Component Model ID / Function Purpose
Generator SingleStreamDiTV2 Custom Single-Stream DiT featuring Visual Fusion blocks, Context Refiners, and Fourier Filters. DiT Parameters: 768 Hidden Size, 12 Heads, 16 Depth, 2 Refiner Depth, 128 Text Token Legth, 2 Patch Size.
Text Encoder google/t5gemma-2-1b-1b Generates rich, 1152-dimensional text embeddings for high-quality semantic guidance.
VAE diffusers/FLUX.1-vae A 16-channel VAE with an 8x downsample factor, providing superior reconstruction for complex textures.
Training Method Flow Matching (V-Prediction) Optimized with a Velocity-based objective and an optional Self-Evaluation (Self-E) consistency loss.

New in V3

  • Refinement Stages: Separate noise and context refiner blocks to "prep" tokens before the joint fusion phase.
  • Fourier Filters: Frequency-domain processing layers to improve global structural coherence.
  • Local Spatial Bias: Conv2D-based depthwise biases to reinforce local texture within the transformer.
  • Rotary Embeddings (RoPE): Dynamic 2D-RoPE grid support for area-preserving bucketing.

Training Progression

Early Epoch (Epoch 25) Final Epoch (Epoch 1200) Full Progression
Epoch25 Epoch1700 Epochs over time

Data Curation and Preprocessing

The model was tested on a curated dataset of 200 images (10 categories of flowers) before scaling to larger datasets.

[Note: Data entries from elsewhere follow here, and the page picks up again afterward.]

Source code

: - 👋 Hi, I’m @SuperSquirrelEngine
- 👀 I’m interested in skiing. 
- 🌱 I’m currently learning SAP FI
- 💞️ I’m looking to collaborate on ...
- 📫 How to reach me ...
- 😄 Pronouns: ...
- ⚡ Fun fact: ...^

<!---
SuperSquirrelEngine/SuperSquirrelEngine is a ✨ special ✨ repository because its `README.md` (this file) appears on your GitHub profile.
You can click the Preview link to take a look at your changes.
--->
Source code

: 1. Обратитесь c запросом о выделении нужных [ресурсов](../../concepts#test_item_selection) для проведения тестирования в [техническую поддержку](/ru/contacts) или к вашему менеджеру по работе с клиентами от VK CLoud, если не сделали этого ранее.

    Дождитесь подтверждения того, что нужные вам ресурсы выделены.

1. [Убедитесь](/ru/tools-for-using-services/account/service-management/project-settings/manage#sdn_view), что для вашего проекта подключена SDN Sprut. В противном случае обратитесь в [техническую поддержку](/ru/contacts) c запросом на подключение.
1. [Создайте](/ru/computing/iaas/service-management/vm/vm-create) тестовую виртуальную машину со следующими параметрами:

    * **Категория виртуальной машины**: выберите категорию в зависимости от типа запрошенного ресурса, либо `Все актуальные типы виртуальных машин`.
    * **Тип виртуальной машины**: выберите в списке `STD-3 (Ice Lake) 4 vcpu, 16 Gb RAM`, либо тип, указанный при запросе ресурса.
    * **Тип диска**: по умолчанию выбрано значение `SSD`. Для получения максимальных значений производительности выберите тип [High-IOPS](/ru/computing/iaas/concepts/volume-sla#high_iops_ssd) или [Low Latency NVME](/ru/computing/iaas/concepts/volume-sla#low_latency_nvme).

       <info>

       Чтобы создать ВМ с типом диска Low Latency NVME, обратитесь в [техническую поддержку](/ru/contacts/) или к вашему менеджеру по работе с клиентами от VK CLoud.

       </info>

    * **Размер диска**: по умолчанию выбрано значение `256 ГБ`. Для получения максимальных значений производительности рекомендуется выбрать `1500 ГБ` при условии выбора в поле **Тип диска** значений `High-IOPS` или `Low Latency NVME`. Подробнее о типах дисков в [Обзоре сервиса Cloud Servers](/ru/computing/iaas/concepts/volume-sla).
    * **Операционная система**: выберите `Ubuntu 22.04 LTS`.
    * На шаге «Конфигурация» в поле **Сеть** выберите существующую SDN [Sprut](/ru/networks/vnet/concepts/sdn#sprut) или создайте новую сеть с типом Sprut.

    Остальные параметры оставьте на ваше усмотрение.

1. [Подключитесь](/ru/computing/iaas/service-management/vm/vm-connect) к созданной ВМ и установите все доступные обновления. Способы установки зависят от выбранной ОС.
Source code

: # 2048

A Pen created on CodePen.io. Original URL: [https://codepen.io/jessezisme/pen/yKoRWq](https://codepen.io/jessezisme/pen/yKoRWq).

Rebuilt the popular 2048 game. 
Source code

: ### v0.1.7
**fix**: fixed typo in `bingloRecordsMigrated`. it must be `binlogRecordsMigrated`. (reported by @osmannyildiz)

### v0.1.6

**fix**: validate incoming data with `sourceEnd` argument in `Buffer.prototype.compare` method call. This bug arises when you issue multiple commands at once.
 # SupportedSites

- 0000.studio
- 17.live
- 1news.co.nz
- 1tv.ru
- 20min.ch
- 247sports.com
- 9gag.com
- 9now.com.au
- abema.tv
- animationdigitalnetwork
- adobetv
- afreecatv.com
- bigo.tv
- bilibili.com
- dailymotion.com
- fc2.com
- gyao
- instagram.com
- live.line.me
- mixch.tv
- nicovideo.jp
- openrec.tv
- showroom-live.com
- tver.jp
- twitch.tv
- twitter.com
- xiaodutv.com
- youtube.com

Component Tool / Method Purpose / Detail
Pre/Post-processing Dataset Helpers Used to resize images (using DPID - Detail-Preserving Image Downscaling) and edit the Qwen3-VL captions.
Captioning Qwen3-VL-4B-Instruct Captions include precise botanical details: texture (waxy, serrated), plant anatomy (stamen, pistil), and camera lighting.
Data Encoding preprocess.py Encodes images via FLUX-VAE and text via T5Gemma2, applying aspect-ratio bucketing.

Qwen3-VL-4B-Instruct System Instruction (Captioning Prompt)

You are a specialized botanical image analysis system operating within a research environment. Your task is to generate concise, scientifically accurate, and visually descriptive captions for flower images. All output must be strictly factual, objective, and devoid of non-visual assumptions.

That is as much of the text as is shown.